### [Exercise directions]
What is needed is each line of the data below that holds the string "null".
[Data excerpts — start]
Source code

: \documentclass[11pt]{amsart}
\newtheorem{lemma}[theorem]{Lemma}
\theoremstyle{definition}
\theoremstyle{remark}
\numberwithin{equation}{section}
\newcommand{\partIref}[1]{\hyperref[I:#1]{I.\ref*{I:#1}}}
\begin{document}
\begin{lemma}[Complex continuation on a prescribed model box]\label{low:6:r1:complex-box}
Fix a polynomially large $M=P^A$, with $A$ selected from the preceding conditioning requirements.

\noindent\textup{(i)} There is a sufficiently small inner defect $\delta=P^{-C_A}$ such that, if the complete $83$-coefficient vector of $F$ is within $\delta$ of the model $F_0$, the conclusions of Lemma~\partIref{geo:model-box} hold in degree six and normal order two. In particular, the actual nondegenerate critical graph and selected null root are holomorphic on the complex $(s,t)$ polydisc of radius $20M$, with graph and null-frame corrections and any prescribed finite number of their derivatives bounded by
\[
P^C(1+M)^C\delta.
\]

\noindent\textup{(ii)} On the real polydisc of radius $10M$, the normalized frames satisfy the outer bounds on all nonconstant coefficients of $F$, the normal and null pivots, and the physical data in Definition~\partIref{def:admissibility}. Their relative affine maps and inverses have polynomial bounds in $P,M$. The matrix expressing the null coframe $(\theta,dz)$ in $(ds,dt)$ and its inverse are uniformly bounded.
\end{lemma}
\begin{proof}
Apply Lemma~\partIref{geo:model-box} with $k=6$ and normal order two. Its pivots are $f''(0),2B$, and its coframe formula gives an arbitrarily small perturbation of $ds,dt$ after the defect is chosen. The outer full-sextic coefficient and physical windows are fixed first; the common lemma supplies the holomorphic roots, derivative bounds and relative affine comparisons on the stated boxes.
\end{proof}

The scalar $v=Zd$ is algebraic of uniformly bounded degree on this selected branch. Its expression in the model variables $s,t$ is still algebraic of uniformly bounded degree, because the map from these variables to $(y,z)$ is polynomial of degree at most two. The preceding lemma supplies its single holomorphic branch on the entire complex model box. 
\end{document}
[Data excerpts — finish]
### [Result of this exercise]
\noindent\textup{(i)} There is a sufficiently small inner defect $\delta=P^{-C_A}$ such that, if the complete $83$-coefficient vector of $F$ is within $\delta$ of the model $F_0$, the conclusions of Lemma~\partIref{geo:model-box} hold in degree six and normal order two. In particular, the actual nondegenerate critical graph and selected null root are holomorphic on the complex $(s,t)$ polydisc of radius $20M$, with graph and null-frame corrections and any prescribed finite number of their derivatives bounded by
\noindent\textup{(ii)} On the real polydisc of radius $10M$, the normalized frames satisfy the outer bounds on all nonconstant coefficients of $F$, the normal and null pivots, and the physical data in Definition~\partIref{def:admissibility}. Their relative affine maps and inverses have polynomial bounds in $P,M$. The matrix expressing the null coframe $(\theta,dz)$ in $(ds,dt)$ and its inverse are uniformly bounded.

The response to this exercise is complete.